Below are the records; copy exactly the stretch from the line containing "### Dr. Pyarelal Garg" through the line containing "### Sony Goyal", both ends included, and nothing else.

:: Record set

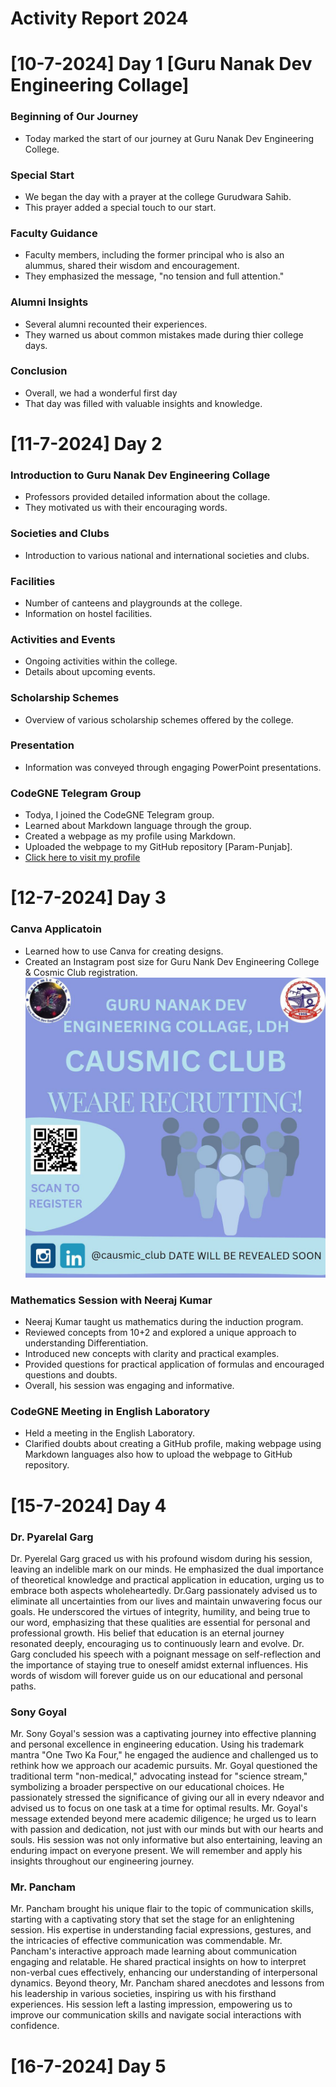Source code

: # Activity Report 2024

# [10-7-2024] Day 1 [Guru Nanak Dev Engineering Collage]

### Beginning of Our Journey

- Today marked the start of our journey at Guru Nanak Dev Engineering College.

### Special Start

- We began the day with a prayer at the college Gurudwara Sahib.
- This prayer added a special touch to our start.

### Faculty Guidance 

- Faculty members, including the former principal who is also an alummus, shared their wisdom and encouragement.
- They emphasized the message, "no tension and full attention."

### Alumni Insights

- Several alumni recounted their experiences.
- They warned us about common mistakes made during thier college days.

### Conclusion

- Overall, we had a wonderful first day
- That day was filled with valuable insights and knowledge.

# [11-7-2024] Day 2

### Introduction to Guru Nanak Dev Engineering Collage

- Professors provided detailed information about the collage.
- They motivated us with their encouraging words.

### Societies and Clubs

- Introduction to various national and international societies and clubs.

### Facilities

- Number of canteens and playgrounds at the college.
- Information on hostel facilities.

### Activities and Events

- Ongoing activities within the college.
- Details about upcoming events.

### Scholarship Schemes

- Overview of various scholarship schemes offered by the college.

### Presentation

- Information was conveyed through engaging PowerPoint presentations.

### CodeGNE Telegram Group

- Todya, I joined the CodeGNE Telegram group.
- Learned about Markdown language through the group.
- Created a webpage as my profile using Markdown.
- Uploaded the webpage to my GitHub repository [Param-Punjab].
- [Click here to visit my profile](https://param-punjab.github.io)

# [12-7-2024] Day 3

### Canva Applicatoin

- Learned how to use Canva for creating designs.
- Created an Instagram post size for Guru Nank Dev Engineering College & Cosmic Club registration.
![The Project](/Image/canva_project.jpg)

### Mathematics Session with Neeraj Kumar

- Neeraj Kumar taught us mathematics during the induction program.
- Reviewed concepts from 10+2 and explored a unique approach to understanding Differentiation.
- Introduced new concepts with clarity and practical examples.
- Provided questions for practical application of formulas and encouraged questions and doubts.
- Overall, his session was engaging and informative.

### CodeGNE Meeting in English Laboratory

- Held a meeting in the English Laboratory.
- Clarified doubts about creating a GitHub profile, making webpage using Markdown languages also how to upload the webpage to GitHub repository.

# [15-7-2024] Day 4

### Dr. Pyarelal Garg

Dr. Pyerelal Garg graced us with his profound wisdom during his session, leaving an indelible mark on our minds. He emphasized the dual importance of theoretical knowledge and practical application in education, urging us to embrace both aspects wholeheartedly. Dr.Garg passionately advised us to eliminate all uncertainties from our lives and maintain unwavering focus our goals. He underscored the virtues of integrity, humility, and being true to our word, emphasizing that these qualities are essential for personal and professional growth. His belief that education is an eternal journey resonated deeply, encouraging us to continuously learn and evolve. Dr. Garg concluded his speech with a poignant message on self-reflection and the importance of staying true to oneself amidst external influences. His words of wisdom will forever guide us on our educational and personal paths.

### Sony Goyal 

Mr. Sony Goyal's session was a captivating journey into effective planning and personal excellence in engineering education. Using his trademark mantra "One Two Ka Four," he engaged the audience and challenged us to rethink how we approach our academic pursuits. Mr. Goyal questioned the traditional term "non-medical," advocating instead for "science stream," symbolizing a broader perspective on our educational choices. He passionately stressed the significance of giving our all in every ndeavor and advised us to focus on one task at a time for optimal results. Mr. Goyal's message extended beyond mere academic diligence; he urged us to learn with passion and dedication, not just with our minds but with our hearts and souls. His session was not only informative but also entertaining, leaving an enduring impact on everyone present. We will remember and apply his insights throughout our engineering journey.

### Mr. Pancham

Mr. Pancham brought his unique flair to the topic of communication skills, starting with a captivating story that set the stage for an enlightening session. His expertise in understanding facial expressions, gestures, and the intricacies of effective communication was commendable. Mr. Pancham's interactive approach made learning about communication engaging and relatable. He shared practical insights on how to interpret non-verbal cues effectively, enhancing our understanding of interpersonal dynamics. Beyond theory, Mr. Pancham shared anecdotes and lessons from his leadership in various societies, inspiring us with his firsthand experiences. His session left a lasting impression, empowering us to improve our communication skills and navigate social interactions with confidence.

# [16-7-2024] Day 5 
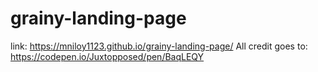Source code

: # grainy-landing-page
link: https://mniloy1123.github.io/grainy-landing-page/
All credit goes to: https://codepen.io/Juxtopposed/pen/BaqLEQY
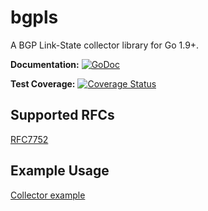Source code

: # bgpls
A BGP Link-State collector library for Go 1.9+.

**Documentation:** [![GoDoc](https://godoc.org/github.com/jwhited/bgpls?status.svg)](https://godoc.org/github.com/jwhited/bgpls)

**Test Coverage:** [![Coverage Status](https://coveralls.io/repos/github/jwhited/bgpls/badge.svg?branch=master)](https://coveralls.io/github/jwhited/bgpls?branch=master)


## Supported RFCs
[RFC7752](https://tools.ietf.org/html/rfc7752)

## Example Usage
[Collector example](https://godoc.org/pkg/github.com/jwhited/bgpls/#example_Collector)
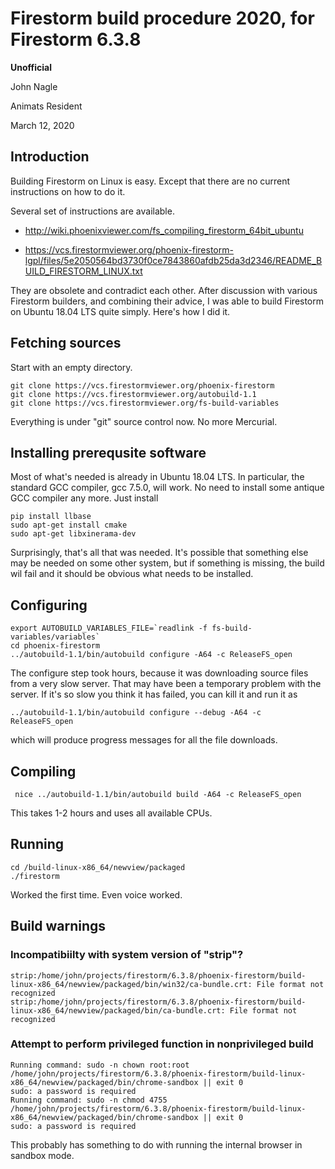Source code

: # Firestorm build procedure 2020, for Firestorm 6.3.8

**Unofficial**

John Nagle

Animats Resident

March 12, 2020

## Introduction
Building Firestorm on Linux is easy.
Except that there are no current instructions on how to do it.

Several set of instructions are available.

- http://wiki.phoenixviewer.com/fs_compiling_firestorm_64bit_ubuntu

- https://vcs.firestormviewer.org/phoenix-firestorm-lgpl/files/5e2050564bd3730f0ce7843860afdb25da3d2346/README_BUILD_FIRESTORM_LINUX.txt

They are obsolete and contradict each other. After discussion with various Firestorm builders,
and combining their advice, I was able to build Firestorm on Ubuntu 18.04 LTS quite simply.
Here's how I did it.

## Fetching sources
Start with an empty directory.

    git clone https://vcs.firestormviewer.org/phoenix-firestorm
    git clone https://vcs.firestormviewer.org/autobuild-1.1
    git clone https://vcs.firestormviewer.org/fs-build-variables
    
Everything is under "git" source control now. No more Mercurial.

## Installing prerequsite software

Most of what's needed is already in Ubuntu 18.04 LTS. In particular,
the standard GCC compiler, gcc 7.5.0, will work. No need to install
some antique GCC compiler any more.  Just install
  
    pip install llbase
    sudo apt-get install cmake
    sudo apt-get libxinerama-dev
   
Surprisingly, that's all that was needed. It's possible that something
else may be needed on some other system, but if something is missing,
the build wil fail and it should be obvious what needs to be installed.

## Configuring

    export AUTOBUILD_VARIABLES_FILE=`readlink -f fs-build-variables/variables`
    cd phoenix-firestorm
    ../autobuild-1.1/bin/autobuild configure -A64 -c ReleaseFS_open
    
The configure step took hours, because it was downloading source files from a very slow server.
That may have been a temporary problem with the server.
If it's so slow you think it has failed, you can kill it and run it as

    ../autobuild-1.1/bin/autobuild configure --debug -A64 -c ReleaseFS_open 
    
which will produce progress messages for all the file downloads.

## Compiling

     nice ../autobuild-1.1/bin/autobuild build -A64 -c ReleaseFS_open
     
This takes 1-2 hours and uses all available CPUs. 
     
## Running

    cd /build-linux-x86_64/newview/packaged
    ./firestorm
    
Worked the first time. Even voice worked.

## Build warnings

### Incompatibiilty with system version of "strip"?

    strip:/home/john/projects/firestorm/6.3.8/phoenix-firestorm/build-linux-x86_64/newview/packaged/bin/win32/ca-bundle.crt: File format not recognized
    strip:/home/john/projects/firestorm/6.3.8/phoenix-firestorm/build-linux-x86_64/newview/packaged/bin/ca-bundle.crt: File format not recognized
    
### Attempt to perform privileged function in nonprivileged build

    Running command: sudo -n chown root:root /home/john/projects/firestorm/6.3.8/phoenix-firestorm/build-linux-x86_64/newview/packaged/bin/chrome-sandbox || exit 0
    sudo: a password is required
    Running command: sudo -n chmod 4755 /home/john/projects/firestorm/6.3.8/phoenix-firestorm/build-linux-x86_64/newview/packaged/bin/chrome-sandbox || exit 0
    sudo: a password is required
    
This probably has something to do with running the internal browser in sandbox mode.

::::

Result of the exercise
### Dr. Pyarelal Garg

Dr. Pyerelal Garg graced us with his profound wisdom during his session, leaving an indelible mark on our minds. He emphasized the dual importance of theoretical knowledge and practical application in education, urging us to embrace both aspects wholeheartedly. Dr.Garg passionately advised us to eliminate all uncertainties from our lives and maintain unwavering focus our goals. He underscored the virtues of integrity, humility, and being true to our word, emphasizing that these qualities are essential for personal and professional growth. His belief that education is an eternal journey resonated deeply, encouraging us to continuously learn and evolve. Dr. Garg concluded his speech with a poignant message on self-reflection and the importance of staying true to oneself amidst external influences. His words of wisdom will forever guide us on our educational and personal paths.

### Sony Goyal 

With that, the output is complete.